Monday, February 3, 2014

Raytheon Company: Great Earnings Do Not a "Buy" Make

One of my very favorite defense contractors reported earnings this past week: Raytheon (NYSE: RTN  ) . Its earnings "beat the Street." Investors cheered. But I'm still not buying the stock. And now I'll tell you why.

Reporting earnings for fiscal Q4 and full-year 2014 Thursday, Raytheon announced that:

Fiscal 2013 sales declined 3%, capped by a veritable collapse in Q4 sales -- down 9%, but operating profit margins actually gained about 20 basis points, rising to 12.4% for the year. Net income climbed 6% as a result, and profits per diluted share grew 9% to $6.16, helped by a share-count reduction of 10 million.

So far, so good -- and it even gets better. Raytheon produced $2.4 billion in cash from operations in 2013, a 22% increase over 2012 operating cash flow. Combined with a modest reduction in cash outflows for capital investment, this translated into free cash flow of $2.1 billion, or a 30% improvement over 2012 FCF.

As a result, Raytheon's now generating about 5% more real, cash profit than it reports as net income under GAAP. Its true valuation is correspondingly cheaper.

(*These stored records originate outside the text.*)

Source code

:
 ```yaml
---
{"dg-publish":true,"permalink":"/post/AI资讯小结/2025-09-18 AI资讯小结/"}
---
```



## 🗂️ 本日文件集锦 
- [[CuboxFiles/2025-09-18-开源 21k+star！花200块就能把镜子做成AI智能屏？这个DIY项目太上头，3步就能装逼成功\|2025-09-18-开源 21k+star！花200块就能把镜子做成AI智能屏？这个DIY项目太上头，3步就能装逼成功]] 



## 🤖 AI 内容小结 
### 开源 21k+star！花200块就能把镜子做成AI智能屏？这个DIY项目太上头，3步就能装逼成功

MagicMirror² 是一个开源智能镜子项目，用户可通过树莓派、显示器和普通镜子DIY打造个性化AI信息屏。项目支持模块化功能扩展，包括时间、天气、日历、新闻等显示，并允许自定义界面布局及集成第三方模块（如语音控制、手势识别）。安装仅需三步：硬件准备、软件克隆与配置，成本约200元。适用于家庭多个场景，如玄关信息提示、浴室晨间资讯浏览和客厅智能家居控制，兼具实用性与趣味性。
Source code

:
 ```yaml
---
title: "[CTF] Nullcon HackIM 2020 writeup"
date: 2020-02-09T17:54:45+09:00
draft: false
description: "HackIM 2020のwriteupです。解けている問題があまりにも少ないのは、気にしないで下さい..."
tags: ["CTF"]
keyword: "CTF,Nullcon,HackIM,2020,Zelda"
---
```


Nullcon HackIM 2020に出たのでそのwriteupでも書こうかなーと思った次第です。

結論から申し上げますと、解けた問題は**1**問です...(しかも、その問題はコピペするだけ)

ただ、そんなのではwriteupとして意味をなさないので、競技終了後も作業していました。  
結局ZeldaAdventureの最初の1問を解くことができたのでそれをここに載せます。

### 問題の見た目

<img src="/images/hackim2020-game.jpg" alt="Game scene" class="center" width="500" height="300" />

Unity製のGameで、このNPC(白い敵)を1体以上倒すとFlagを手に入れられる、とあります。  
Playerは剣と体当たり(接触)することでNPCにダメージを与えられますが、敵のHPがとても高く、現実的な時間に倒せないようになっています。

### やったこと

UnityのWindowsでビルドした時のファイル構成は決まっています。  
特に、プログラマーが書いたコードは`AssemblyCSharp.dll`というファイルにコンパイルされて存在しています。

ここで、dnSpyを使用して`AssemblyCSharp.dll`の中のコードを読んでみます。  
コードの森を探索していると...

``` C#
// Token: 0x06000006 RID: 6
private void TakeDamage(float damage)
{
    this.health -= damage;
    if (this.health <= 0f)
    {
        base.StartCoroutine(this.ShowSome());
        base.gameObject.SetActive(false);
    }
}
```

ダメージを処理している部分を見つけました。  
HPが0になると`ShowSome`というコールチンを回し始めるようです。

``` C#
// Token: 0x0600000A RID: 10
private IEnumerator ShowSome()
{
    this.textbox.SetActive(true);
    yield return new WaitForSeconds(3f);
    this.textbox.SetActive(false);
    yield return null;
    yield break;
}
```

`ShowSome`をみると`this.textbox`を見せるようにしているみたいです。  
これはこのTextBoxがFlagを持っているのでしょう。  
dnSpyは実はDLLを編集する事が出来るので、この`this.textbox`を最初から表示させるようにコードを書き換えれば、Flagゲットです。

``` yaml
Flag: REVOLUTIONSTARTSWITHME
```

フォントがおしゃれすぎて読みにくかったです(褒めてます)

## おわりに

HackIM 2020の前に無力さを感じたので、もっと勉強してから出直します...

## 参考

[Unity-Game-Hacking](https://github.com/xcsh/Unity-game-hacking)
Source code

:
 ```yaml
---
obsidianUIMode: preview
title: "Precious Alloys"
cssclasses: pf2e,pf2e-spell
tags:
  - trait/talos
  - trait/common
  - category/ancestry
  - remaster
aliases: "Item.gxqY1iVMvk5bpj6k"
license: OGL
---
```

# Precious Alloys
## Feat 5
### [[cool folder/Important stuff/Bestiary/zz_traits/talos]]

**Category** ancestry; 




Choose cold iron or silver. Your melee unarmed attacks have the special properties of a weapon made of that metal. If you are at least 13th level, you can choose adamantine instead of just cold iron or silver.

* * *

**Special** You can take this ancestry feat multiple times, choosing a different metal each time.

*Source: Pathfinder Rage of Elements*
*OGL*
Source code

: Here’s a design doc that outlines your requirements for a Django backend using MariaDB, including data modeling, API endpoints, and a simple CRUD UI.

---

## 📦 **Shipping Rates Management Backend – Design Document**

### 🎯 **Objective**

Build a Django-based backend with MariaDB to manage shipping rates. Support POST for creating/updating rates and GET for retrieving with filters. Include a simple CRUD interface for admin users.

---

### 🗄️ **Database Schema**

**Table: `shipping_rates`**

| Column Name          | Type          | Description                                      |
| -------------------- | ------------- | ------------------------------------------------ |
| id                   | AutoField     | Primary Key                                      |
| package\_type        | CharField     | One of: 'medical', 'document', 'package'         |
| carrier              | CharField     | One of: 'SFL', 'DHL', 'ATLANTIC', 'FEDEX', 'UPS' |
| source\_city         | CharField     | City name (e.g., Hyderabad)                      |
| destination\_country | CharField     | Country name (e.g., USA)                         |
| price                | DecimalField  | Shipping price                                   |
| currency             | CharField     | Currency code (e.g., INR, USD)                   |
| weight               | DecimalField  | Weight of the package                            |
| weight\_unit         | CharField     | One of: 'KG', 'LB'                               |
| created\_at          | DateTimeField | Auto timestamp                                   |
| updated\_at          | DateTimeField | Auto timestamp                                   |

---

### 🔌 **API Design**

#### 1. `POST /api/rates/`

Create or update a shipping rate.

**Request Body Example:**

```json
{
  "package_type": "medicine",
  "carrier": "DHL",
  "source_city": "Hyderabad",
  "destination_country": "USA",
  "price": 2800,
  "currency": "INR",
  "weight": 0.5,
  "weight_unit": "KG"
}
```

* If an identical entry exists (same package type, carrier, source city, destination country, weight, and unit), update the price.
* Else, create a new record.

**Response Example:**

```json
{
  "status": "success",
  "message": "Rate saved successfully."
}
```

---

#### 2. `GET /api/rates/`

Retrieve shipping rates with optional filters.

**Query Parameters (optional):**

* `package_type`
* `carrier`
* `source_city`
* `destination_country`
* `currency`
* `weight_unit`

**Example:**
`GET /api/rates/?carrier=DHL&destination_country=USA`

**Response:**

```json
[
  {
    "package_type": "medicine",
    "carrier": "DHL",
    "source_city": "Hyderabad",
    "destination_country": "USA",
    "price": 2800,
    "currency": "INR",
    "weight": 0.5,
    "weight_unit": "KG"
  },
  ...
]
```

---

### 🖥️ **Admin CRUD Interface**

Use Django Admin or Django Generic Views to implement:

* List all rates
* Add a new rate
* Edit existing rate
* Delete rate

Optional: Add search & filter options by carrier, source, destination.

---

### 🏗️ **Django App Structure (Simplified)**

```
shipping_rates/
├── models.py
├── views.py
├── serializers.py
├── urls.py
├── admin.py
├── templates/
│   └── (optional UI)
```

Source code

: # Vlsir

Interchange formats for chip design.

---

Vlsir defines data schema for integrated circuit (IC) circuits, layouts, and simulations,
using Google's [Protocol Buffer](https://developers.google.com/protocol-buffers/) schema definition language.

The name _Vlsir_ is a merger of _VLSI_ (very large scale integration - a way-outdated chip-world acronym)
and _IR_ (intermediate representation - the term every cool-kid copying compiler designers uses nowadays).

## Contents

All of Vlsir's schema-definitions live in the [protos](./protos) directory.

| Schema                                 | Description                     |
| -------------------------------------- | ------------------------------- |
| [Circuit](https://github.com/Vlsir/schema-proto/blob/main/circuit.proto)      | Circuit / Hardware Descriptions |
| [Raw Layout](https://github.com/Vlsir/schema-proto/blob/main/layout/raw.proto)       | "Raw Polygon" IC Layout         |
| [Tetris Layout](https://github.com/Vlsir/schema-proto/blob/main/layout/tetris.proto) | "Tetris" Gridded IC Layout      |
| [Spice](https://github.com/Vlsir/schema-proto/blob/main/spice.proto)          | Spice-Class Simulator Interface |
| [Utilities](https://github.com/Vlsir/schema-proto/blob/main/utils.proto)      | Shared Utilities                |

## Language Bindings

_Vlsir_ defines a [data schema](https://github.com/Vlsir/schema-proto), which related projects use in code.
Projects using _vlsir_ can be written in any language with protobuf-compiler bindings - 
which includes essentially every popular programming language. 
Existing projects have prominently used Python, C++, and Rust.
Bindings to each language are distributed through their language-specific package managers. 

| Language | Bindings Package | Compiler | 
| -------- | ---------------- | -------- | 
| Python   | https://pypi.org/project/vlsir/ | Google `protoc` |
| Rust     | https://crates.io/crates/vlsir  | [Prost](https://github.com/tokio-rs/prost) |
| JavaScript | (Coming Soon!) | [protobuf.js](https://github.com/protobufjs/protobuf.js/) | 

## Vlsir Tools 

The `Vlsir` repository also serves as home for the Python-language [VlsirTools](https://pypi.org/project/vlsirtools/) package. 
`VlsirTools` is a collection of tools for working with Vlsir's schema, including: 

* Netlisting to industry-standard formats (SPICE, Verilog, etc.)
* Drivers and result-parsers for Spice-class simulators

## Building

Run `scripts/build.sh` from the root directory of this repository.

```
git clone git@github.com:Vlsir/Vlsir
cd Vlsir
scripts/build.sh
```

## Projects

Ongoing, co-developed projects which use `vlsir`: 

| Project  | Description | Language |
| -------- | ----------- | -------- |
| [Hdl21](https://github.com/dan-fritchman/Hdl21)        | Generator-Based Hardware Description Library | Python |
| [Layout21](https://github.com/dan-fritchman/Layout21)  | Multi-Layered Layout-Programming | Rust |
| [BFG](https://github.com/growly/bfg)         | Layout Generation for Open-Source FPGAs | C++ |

Rather than the 15.4 "P/E" ratio that you see as the stock's valuation on Yahoo! Finance, it may be better to think of the stock as selling for just 14.4 times free cash flow. Problem is -- that's still not cheap enough.

Valuation matters
With Raytheon trading at 14.4 times free cash flow today, you'd ordinarily want to see this stock growing its profits at about 12% annually to justify its stock price (taking into account Raytheon's 2.3% dividend yield). Heroic efforts to boost cash production, cut costs, and make up for a shrinking U.S. defense budget by selling more weapons systems abroad, however, were only sufficient to lift Raytheon up to 9% profit growth. (The free cash flow performance was better than that, but FCF is notoriously lumpy. Investors who are banking on seeing Raytheon continue to produce 30% cash profits growth year after year are bound to be disappointed.)

Given all this, it's hard to see how Raytheon achieves the 10.6% long-term growth in profits that Wall Street is expecting it to produce. And given that even if it does achieve 10.6% growth, the stock will still fall short of the level of growth necessary to justify its stock price, I can't recommend buying Raytheon stock at this point.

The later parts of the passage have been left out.